A study in which the effect of probiotic yogurt was evaluated on S mutans counts in the saliva of orthodontic patients showed that the number of subjects with high S mutans counts decreased from 63% to 21% after 2 weeks of consumption. 14 We chose to evaluate the plaque around orthodontic brackets because it would be a more accurate measure of the S mutans that cause white spot lesions.
Many studies have used saliva to determine the amounts of S mutans in the oral cavity. 7, 14, 15, 23
The major disadvantage of using saliva is that the S mutans in the saliva is a total count of the organisms in the oral cavity from previous carious lesions, the tongue, and other sites that harbor the organisms, and it is not specific to the tooth surface. 24
An examination included location of incipient caries lesions, fillings, and crowns. Mutans streptococci were detected on 40% of all tooth surfaces. The frequency distribution of mutans streptococci and the level of colonization showed a decreasing gradient from molars to incisors for buccal, lingual, occlusal, and approximal surfaces. The location and number of approximal restorations were closely related to the colonization level of mutans streptococci except for second and third molars. Restored surfaces tended to be more colonized by mutans streptococci than sound surfaces, except for occlusal surfaces. A high prevalence of mutans streptococci was found in plaque samples from tooth-colored fillings, especially on buccal and lingual surfaces.11, 17 Since the anterior region has less salivary clearance, plaque accumulation around orthodontic brackets is a more specific region that harbors the S mutans and can be considered more reliable in regard to white spot lesions.
Since the anterior region has less salivary clearance, plaque accumulation around orthodontic brackets is a more specific region that harbors the S mutans and can be considered more reliable in regard to white spot lesions. An earlier study in orthodontic patients showed the efficiency of systemic consumption of probiotic yogurt for reducing the amount of S mutans in the saliva. Similar study by jose. et al. shows the efficacy of systemtic administration of probiotic curd and local administration of probiotic toothpaste.

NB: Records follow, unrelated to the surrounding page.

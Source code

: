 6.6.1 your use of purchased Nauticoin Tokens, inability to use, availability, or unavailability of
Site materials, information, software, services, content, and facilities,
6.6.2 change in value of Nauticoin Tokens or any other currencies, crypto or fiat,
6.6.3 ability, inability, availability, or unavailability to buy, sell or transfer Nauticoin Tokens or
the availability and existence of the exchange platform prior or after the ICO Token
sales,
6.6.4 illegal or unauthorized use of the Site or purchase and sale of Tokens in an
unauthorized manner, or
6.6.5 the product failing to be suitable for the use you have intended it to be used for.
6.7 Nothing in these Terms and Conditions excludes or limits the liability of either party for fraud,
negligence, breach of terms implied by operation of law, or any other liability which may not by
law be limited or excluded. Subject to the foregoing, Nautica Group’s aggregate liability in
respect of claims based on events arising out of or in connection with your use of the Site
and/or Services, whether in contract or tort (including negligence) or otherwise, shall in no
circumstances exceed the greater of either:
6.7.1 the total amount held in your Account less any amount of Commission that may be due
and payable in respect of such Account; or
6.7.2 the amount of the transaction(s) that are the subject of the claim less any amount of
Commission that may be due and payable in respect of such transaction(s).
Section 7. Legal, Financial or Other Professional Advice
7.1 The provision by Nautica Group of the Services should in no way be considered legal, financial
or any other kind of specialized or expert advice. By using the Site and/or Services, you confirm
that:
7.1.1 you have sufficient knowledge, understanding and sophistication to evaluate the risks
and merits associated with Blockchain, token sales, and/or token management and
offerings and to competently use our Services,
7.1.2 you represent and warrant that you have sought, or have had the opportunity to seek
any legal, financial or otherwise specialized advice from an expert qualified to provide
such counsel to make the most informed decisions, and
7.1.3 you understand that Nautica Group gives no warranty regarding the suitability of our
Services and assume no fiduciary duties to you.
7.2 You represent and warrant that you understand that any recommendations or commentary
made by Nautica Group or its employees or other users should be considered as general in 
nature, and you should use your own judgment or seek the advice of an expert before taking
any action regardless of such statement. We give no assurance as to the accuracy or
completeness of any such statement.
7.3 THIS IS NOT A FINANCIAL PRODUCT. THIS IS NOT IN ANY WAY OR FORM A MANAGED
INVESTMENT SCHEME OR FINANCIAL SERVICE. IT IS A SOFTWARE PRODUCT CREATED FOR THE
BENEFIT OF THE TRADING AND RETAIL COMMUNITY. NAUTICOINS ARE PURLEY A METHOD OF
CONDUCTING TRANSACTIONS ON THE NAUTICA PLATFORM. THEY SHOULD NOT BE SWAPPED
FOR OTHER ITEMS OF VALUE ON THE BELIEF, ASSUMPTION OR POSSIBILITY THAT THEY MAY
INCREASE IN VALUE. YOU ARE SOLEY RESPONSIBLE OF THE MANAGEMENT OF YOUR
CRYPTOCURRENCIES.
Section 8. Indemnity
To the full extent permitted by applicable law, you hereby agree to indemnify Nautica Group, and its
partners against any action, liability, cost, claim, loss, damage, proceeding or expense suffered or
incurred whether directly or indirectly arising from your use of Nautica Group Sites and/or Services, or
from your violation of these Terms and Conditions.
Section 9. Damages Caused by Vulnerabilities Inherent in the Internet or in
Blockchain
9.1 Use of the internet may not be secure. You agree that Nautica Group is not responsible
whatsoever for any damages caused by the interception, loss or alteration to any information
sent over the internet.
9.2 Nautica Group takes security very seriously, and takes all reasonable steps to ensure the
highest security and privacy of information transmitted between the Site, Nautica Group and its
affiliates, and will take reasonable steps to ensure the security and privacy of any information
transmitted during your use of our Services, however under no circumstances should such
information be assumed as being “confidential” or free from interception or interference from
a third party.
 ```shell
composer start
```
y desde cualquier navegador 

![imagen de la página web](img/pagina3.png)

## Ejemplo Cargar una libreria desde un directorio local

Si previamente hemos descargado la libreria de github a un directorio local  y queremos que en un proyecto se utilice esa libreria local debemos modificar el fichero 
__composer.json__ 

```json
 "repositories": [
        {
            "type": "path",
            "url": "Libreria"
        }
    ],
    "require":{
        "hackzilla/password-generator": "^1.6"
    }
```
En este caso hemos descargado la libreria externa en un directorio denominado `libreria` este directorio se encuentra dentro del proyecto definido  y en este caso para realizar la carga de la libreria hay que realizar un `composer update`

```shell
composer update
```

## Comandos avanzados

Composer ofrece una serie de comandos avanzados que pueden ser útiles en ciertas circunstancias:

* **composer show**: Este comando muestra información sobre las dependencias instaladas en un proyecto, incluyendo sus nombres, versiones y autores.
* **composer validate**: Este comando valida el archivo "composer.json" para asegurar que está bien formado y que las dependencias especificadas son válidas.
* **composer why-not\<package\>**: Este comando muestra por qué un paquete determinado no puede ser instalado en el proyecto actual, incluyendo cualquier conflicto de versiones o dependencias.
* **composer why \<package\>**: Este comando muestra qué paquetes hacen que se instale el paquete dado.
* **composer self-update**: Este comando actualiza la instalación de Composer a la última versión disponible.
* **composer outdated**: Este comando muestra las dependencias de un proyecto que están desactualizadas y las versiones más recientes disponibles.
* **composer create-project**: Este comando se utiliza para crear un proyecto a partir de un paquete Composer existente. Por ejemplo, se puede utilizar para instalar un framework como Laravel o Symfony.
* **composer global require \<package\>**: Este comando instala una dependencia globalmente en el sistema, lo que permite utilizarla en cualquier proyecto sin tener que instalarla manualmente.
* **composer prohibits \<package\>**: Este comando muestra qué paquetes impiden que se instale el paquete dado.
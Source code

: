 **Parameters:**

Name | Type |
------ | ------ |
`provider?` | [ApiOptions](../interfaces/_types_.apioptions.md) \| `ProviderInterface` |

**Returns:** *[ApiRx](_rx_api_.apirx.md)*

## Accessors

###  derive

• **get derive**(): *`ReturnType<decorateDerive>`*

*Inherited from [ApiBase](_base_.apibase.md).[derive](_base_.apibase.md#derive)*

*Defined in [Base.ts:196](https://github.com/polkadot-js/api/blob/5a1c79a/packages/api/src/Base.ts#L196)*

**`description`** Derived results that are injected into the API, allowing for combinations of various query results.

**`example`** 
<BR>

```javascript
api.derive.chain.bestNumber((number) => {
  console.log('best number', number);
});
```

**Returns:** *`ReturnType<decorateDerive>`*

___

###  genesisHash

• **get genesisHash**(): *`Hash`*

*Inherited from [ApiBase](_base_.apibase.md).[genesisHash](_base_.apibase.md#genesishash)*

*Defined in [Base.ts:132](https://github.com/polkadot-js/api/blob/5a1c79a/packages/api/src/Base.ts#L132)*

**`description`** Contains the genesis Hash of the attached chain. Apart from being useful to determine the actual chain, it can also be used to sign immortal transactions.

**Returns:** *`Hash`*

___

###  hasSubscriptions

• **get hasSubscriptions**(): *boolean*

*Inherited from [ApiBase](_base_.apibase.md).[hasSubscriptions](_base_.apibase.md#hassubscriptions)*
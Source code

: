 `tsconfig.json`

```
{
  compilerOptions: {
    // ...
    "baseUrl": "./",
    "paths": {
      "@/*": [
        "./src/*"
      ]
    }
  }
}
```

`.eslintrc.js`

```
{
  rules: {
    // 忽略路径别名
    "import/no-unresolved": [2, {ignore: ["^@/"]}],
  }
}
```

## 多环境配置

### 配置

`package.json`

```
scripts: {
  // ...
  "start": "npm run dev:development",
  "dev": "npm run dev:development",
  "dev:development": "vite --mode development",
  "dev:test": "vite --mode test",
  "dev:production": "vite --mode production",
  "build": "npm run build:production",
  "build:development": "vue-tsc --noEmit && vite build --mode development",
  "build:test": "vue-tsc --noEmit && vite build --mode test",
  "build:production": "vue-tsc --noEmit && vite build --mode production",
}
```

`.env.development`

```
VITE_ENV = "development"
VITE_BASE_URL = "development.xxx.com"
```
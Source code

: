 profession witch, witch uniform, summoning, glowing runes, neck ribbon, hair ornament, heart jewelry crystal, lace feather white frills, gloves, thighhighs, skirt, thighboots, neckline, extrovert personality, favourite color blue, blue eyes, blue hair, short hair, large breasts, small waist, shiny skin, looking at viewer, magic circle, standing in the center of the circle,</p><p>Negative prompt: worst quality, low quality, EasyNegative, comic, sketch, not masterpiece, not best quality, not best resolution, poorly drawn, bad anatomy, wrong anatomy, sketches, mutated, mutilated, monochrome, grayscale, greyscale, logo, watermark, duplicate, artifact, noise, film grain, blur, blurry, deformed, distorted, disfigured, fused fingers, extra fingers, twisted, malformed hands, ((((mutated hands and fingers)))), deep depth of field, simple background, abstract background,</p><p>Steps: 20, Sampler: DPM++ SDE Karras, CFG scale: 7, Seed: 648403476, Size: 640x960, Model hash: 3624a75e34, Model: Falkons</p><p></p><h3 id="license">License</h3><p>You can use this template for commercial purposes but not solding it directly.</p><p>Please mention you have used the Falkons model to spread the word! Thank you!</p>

Results of our study shown significant reduction in s mutans count around orthodontic brackets. This reduction can be attributed to the formation of a biofilm that prevents adhesion of pathogens, the competitive inhibition of pathogenic bacteria, and the antimicrobial agents produced by the bacteria.
Conclusion
The topical application of probiotic toothpaste caused significant decreases in the S mutans levels in the plaque around different orthodontic brackets of orthodontic patients. Although the difference between male and female is not that significant but a result shows that oral hygiene of female patients was better than male patients. This was a short-term study, and a longer period of evaluation would establish the long-term advantages of probiotics and prebiotics in orthodontic patients and the relative merits of systemic vs. local probiotic therapy and application of probiotic toothpaste around different fixed and functional appliances.